11 The requirement of a material change in the situation of the child means that an application to vary custody cannot serve as an indirect route of appeal from the original custody order. The court cannot retry the case, substituting its discretion for that of the original judge; it must assume the correctness of the decision and consider only the change in circumstances since the order was issued: Baynes v. Baynes (1987), 1987 CanLII 2918 (BC CA), 8 R.F.L. (3d) 139 (B.C. C.A); Docherty v. Beckett (1989), 1989 CanLII 8869 (ON CA), 21 R.F.L. (3d) 92 (Ont. C.A.); Wesson v. Wesson (1973), 1973 CanLII 1951 (NS SC), 10 R.F.L. 193 (N.S. T.D.), at p. 194.

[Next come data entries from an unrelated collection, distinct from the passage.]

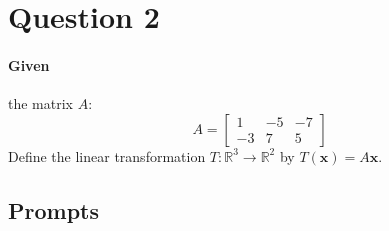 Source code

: \documentclass{article}
\begin{document}
    \section{Question 2}
        \paragraph{Given}
            the matrix $A$:
            $$
                A = \begin{bmatrix} 1 & -5 & -7 \\ -3 & 7 & 5 \end{bmatrix}
            $$
            Define the linear transformation $T: \mathbb{R}^3 \rightarrow \mathbb{R}^2$ by $T(\mathbf{x}) = A\mathbf{x}$.
        \subsection{Prompts}
\end{document}
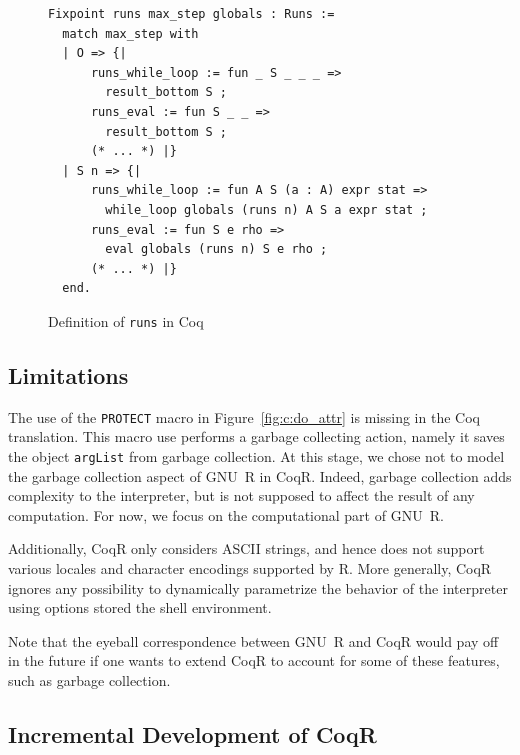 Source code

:\documentclass[
    sigplan,
    10pt,
    review, %
    natbib=false %
 ]{acmart}
\newcommand\mb[1]{\todo[color=purple!20,size=\scriptsize]{#1}}
\newcommand\CoqR{CoqR}
\begin{document}
\begin{figure}
\begin{verbatim}
Fixpoint runs max_step globals : Runs :=
  match max_step with
  | O => {|
      runs_while_loop := fun _ S _ _ _ =>
        result_bottom S ;
      runs_eval := fun S _ _ =>
        result_bottom S ;
      (* ... *) |}
  | S n => {|
      runs_while_loop := fun A S (a : A) expr stat =>
        while_loop globals (runs n) A S a expr stat ;
      runs_eval := fun S e rho =>
        eval globals (runs n) S e rho ;
      (* ... *) |}
  end.
\end{verbatim}
\vspace{-1em}
    \caption{Definition of \texttt{runs} in Coq}
    \label{fig:runs}
\end{figure}


\subsection{Limitations}
The use of the \texttt{PROTECT} macro in Figure~\ref{fig:c:do_attr} is missing in the Coq translation. This macro use performs a garbage collecting action, namely it saves the object \texttt{argList} from garbage collection.
At this stage, we chose not to model the garbage collection aspect of GNU~R in \CoqR{}. Indeed, garbage collection adds complexity to the interpreter, but is not supposed to affect the result of any computation. For now, we focus on the computational part of GNU~R.

Additionally, \CoqR{} only considers ASCII strings, and hence does not support various locales and character encodings supported by R.
More generally, \CoqR{} ignores any possibility to dynamically
parametrize the behavior of the interpreter using options
stored the shell environment.


Note that the eyeball correspondence between GNU~R and \CoqR{} would pay off in the future if one wants to extend \CoqR{} to account for some of these features, such as garbage collection.



\subsection{Incremental Development of \CoqR{}}
\label{sec:coq:structure}
\end{document}
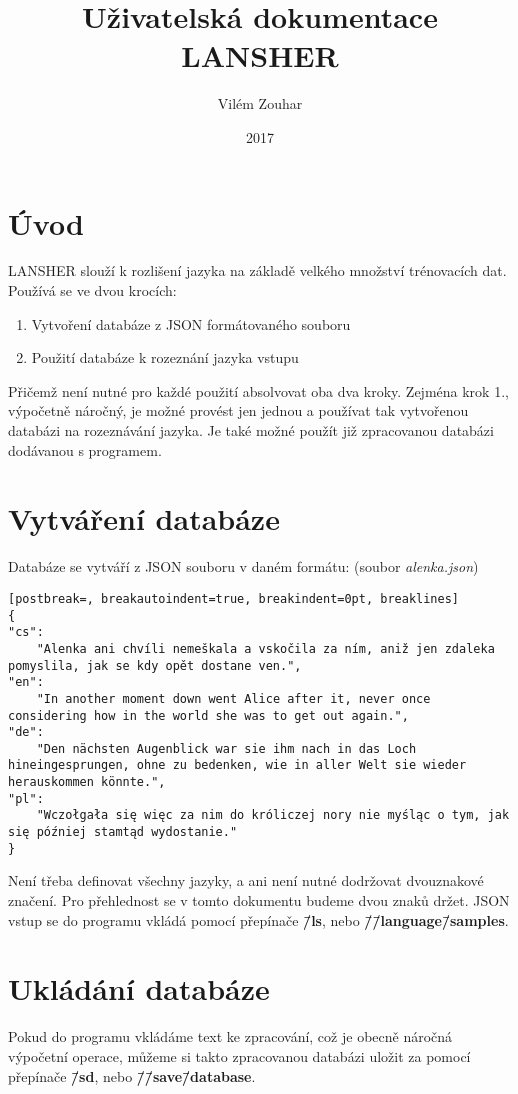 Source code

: \documentclass[11pt]{article}
\title{\textbf{Uživatelská dokumentace LANSHER }}
\author{Vilém Zouhar}
\date{2017}
\begin{document}
\maketitle

\section{Úvod} 
LANSHER slouží k rozlišení jazyka na základě velkého množství trénovacích dat. Používá se ve dvou krocích:

\begin{enumerate}
\item Vytvoření databáze z JSON formátovaného souboru
\item Použití databáze k rozeznání jazyka vstupu
\end{enumerate}

Přičemž není nutné pro každé použití absolvovat oba dva kroky. Zejména krok 1., výpočetně náročný, je možné provést jen jednou a používat tak vytvořenou databázi na rozeznávání jazyka. Je také možné použít již zpracovanou databázi dodávanou s programem.

\section{Vytváření databáze}
Databáze se vytváří z JSON souboru v daném formátu: (soubor \textit{alenka.json})
\begin{lstlisting}[postbreak=, breakautoindent=true, breakindent=0pt, breaklines]
{
"cs":
	"Alenka ani chvíli nemeškala a vskočila za ním, aniž jen zdaleka pomyslila, jak se kdy opět dostane ven.",
"en": 
	"In another moment down went Alice after it, never once considering how in the world she was to get out again.",
"de":
	"Den nächsten Augenblick war sie ihm nach in das Loch hineingesprungen, ohne zu bedenken, wie in aller Welt sie wieder herauskommen könnte.",
"pl":
	"Wczołgała się więc za nim do króliczej nory nie myśląc o tym, jak się później stamtąd wydostanie."
}
\end{lstlisting}

Není třeba definovat všechny jazyky, a ani není nutné dodržovat dvouznakové značení. Pro přehlednost se v tomto dokumentu budeme dvou znaků držet. JSON vstup se do programu vkládá pomocí přepínače \textbf{\=/ls}, nebo \textbf{\=/\=/language\=/samples}.

\section{Ukládání databáze}
Pokud do programu vkládáme text ke zpracování, což je obecně náročná výpočetní operace, můžeme si takto zpracovanou databázi uložit za pomocí přepínače \textbf{\=/sd}, nebo \textbf{\=/\=/save\=/database}.
\end{document}
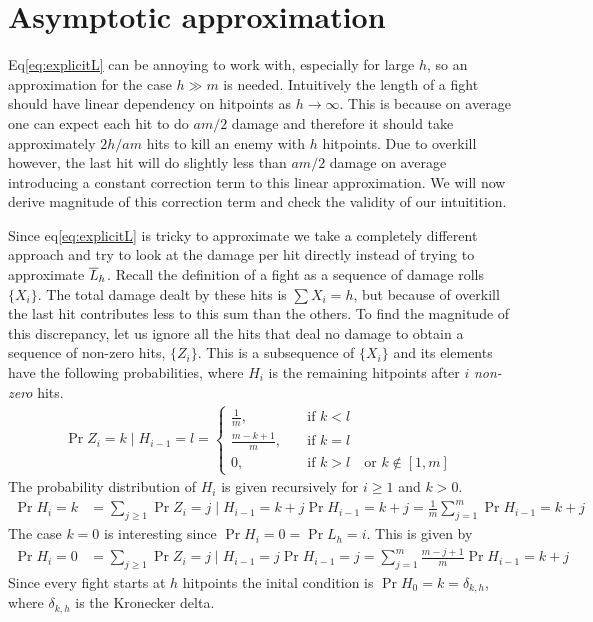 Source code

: \section{Asymptotic approximation}
Eq\ref{eq:explicitL} can be annoying to work with, especially for large $h$, so an approximation for the case $h \gg m$ is needed. Intuitively the length of a fight should have linear dependency on hitpoints as $h \rightarrow \infty$. This is because on average one can expect each hit to do $am/2$ damage and therefore it should take approximately $2h/am$ hits to kill an enemy with $h$ hitpoints. Due to overkill however, the last hit will do slightly less than $am/2$ damage on average introducing a constant correction term to this linear approximation. We will now derive magnitude of this correction term and check the validity of our intuitition.

Since eq\ref{eq:explicitL} is tricky to approximate we take a completely different approach and try to look at the damage per hit directly instead of trying to approximate $\overline{L}_h$. Recall the definition of a fight as a sequence of damage rolls $\{X_i\}$. The total damage dealt by these hits is $\sum X_i = h$, but because of overkill the last hit contributes less to this sum than the others. To find the magnitude of this discrepancy, let us ignore all the hits that deal no damage to obtain a sequence of non-zero hits, $\{Z_i\}$. This is a subsequence of $\{X_i\}$ and its elements have the following probabilities, where $H_i$ is the remaining hitpoints after $i$ \textit{non-zero} hits.
\begin{align}
    \Pr{Z_i = k \mid H_{i-1} = l} = \begin{cases}
        \frac{1}{m}, &\quad\mbox{if } k < l\\
        \frac{m-k+1}{m}, &\quad\mbox{if } k = l\\
        0, &\quad\mbox{if } k > l \quad \mbox{or } k \notin [1,m]
    \end{cases}
\end{align}
The probability distribution of $H_i$ is given recursively for $i \geq 1$ and $k > 0$.
\begin{align}
    \Pr{H_i = k} &= \sum_{j\geq 1} \Pr{Z_i = j \mid H_{i-1} = k+j}\Pr{H_{i-1} = k+j} = \frac{1}{m}\sum_{j=1}^m \Pr{H_{i-1} = k+j}
\end{align}
The case $k=0$ is interesting since $\Pr{H_i = 0} = \Pr{L_h = i}$. This is given by
\begin{align}
    \Pr{H_i = 0} &= \sum_{j\geq 1} \Pr{Z_i = j \mid H_{i-1} = j}\Pr{H_{i-1} = j} = \sum_{j=1}^m \frac{m-j+1}{m}\Pr{H_{i-1} = k+j}
\end{align}
Since every fight starts at $h$ hitpoints the inital condition is $\Pr{H_0=k} = \delta_{k,h}$, where $\delta_{k,h}$ is the Kronecker delta.

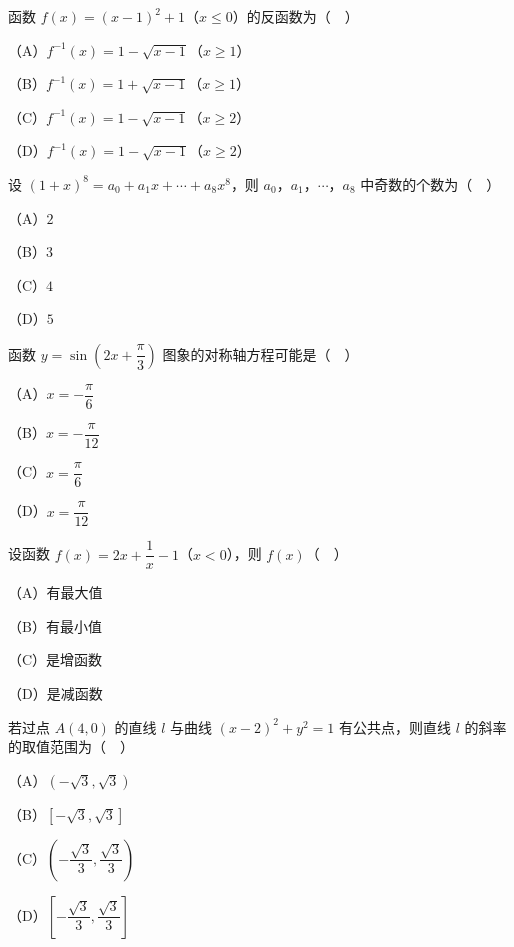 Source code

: \begin{question}
函数 $f(x)=(x-1)^2+1$（$x\leqslant0$）的反函数为（　）

（A）$f^{-1}(x)=1-\sqrt{x-1}$（$x\geqslant1$）

（B）$f^{-1}(x)=1+\sqrt{x-1}$（$x\geqslant1$）

（C）$f^{-1}(x)=1-\sqrt{x-1}$（$x\geqslant2$）

（D）$f^{-1}(x)=1-\sqrt{x-1}$（$x\geqslant2$）

\end{question}
\begin{question}
设 $(1+x)^8=a_0+a_1x+\cdots+a_8x^8$，则 $a_0$，$a_1$，$\cdots$，$a_8$ 中奇数的个数为（　）

（A）$2$

（B）$3$

（C）$4$

（D）$5$

\end{question}
\begin{question}
函数 $y=\sin\left(2x+\dfrac{\pi}{3}\right)$ 图象的对称轴方程可能是（　）

（A）$x=-\dfrac{\pi}{6}$

（B）$x=-\dfrac{\pi}{12}$

（C）$x=\dfrac{\pi}{6}$

（D）$x=\dfrac{\pi}{12}$

\end{question}
\begin{question}
设函数 $f(x)=2x+\dfrac1x-1$（$x<0$），则 $f(x)$（　）

（A）有最大值

（B）有最小值

（C）是增函数

（D）是减函数

\end{question}
\begingroup
\renewenvironment{question}{\Needspace{0.46\textheight}}{}
\begin{question}
若过点 $A(4,0)$ 的直线 $l$ 与曲线 $(x-2)^2+y^2=1$ 有公共点，则直线 $l$ 的斜率的取值范围为（　）

（A）$(-\sqrt3,\sqrt3)$

（B）$[-\sqrt3,\sqrt3]$

（C）$\left(-\dfrac{\sqrt3}{3},\dfrac{\sqrt3}{3}\right)$

（D）$\left[-\dfrac{\sqrt3}{3},\dfrac{\sqrt3}{3}\right]$

\end{question}

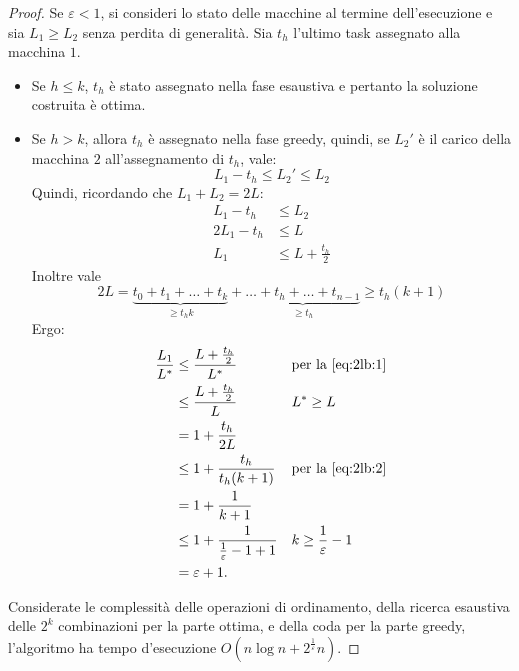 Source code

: \begin{proof}
	Se $\varepsilon<1$, si consideri lo stato delle macchine al termine dell'esecuzione e sia $L_1\geq L_2$ senza perdita di generalità.
	Sia $t_h$ l'ultimo task assegnato alla macchina $1$.
	\begin{itemize}
		\item Se $h\leq k$, $t_h$ è stato assegnato nella fase esaustiva e pertanto la soluzione costruita è ottima.
		\item Se $h>k$, allora $t_h$ è assegnato nella fase greedy, quindi, se $L_2'$ è il carico della macchina $2$ all'assegnamento di $t_h$, vale:
		      \begin{equation*}
			      L_1-t_h\leq L_2'\leq L_2
		      \end{equation*}
		      Quindi, ricordando che $L_1+L_2=2L$:
		      \begin{align}
			      L_1-t_h  & \leq L_2 \nonumber                    \\
			      2L_1-t_h & \leq L \nonumber                      \\
			      L_1      & \leq L+\frac{t_h}{2} \label{eq:2lb:1}
		      \end{align}
		      Inoltre vale
		      \begin{equation}\label{eq:2lb:2}
			      2L = \underbrace{t_0+t_1+\dots+t_k}_{\geq t_hk}+\underbrace{\dots+t_h+\dots+t_{n-1}}_{\geq t_h} \geq t_h(k+1)
		      \end{equation}
		      Ergo:
		      \begin{align*}
			      \frac{L_1}{L\star} & \leq \frac{L+\frac{t_h}{2}}{L\star}        &  & \text{per la \ref{eq:2lb:1}} \\
			                         & \leq \frac{L+\frac{t_h}{2}}{L}             &  & L\star\geq L                 \\
			                         & = 1+\frac{t_h}{2L}                                                           \\
			                         & \leq 1+\frac{t_h}{t_h(k+1)}                &  & \text{per la \ref{eq:2lb:2}} \\
			                         & = 1+\frac{1}{k+1}                                                            \\
			                         & \leq 1+\frac{1}{\frac{1}{\varepsilon}-1+1} &  & k\geq\frac{1}{\varepsilon}-1 \\
			                         & = \varepsilon+1 \text.
		      \end{align*}
	\end{itemize}
	Considerate le complessità delle operazioni di ordinamento, della ricerca esaustiva delle $2^k$ combinazioni per la parte ottima, e della coda per la parte greedy, l'algoritmo ha tempo d'esecuzione $O(n\log n+2^{\frac{1}{\varepsilon}}n)$.
\end{proof}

12 What suffices to establish a material change in the circumstances of the child? Change alone is not enough; the change must have altered the child's needs or the ability of the parents to meet those needs in a fundamental way: Watson v. Watson (1991), 1991 CanLII 839 (BC SC), 35 R.F.L. (3d) 169 (B.C. S.C.). The question is whether the previous order might have been different had the circumstances now existing prevailed earlier: MacCallum v. MacCallum (1976), 30 R.F.L. 32 (P.E.I. S.C.). Moreover, the change should represent a distinct departure from what the court could reasonably have anticipated in making the previous order. "What the court is seeking to isolate are those factors which were not likely to occur at the time the proceedings took place": J.G. McLeod, Child Custody Law and Practice (1992), at p. 11-5.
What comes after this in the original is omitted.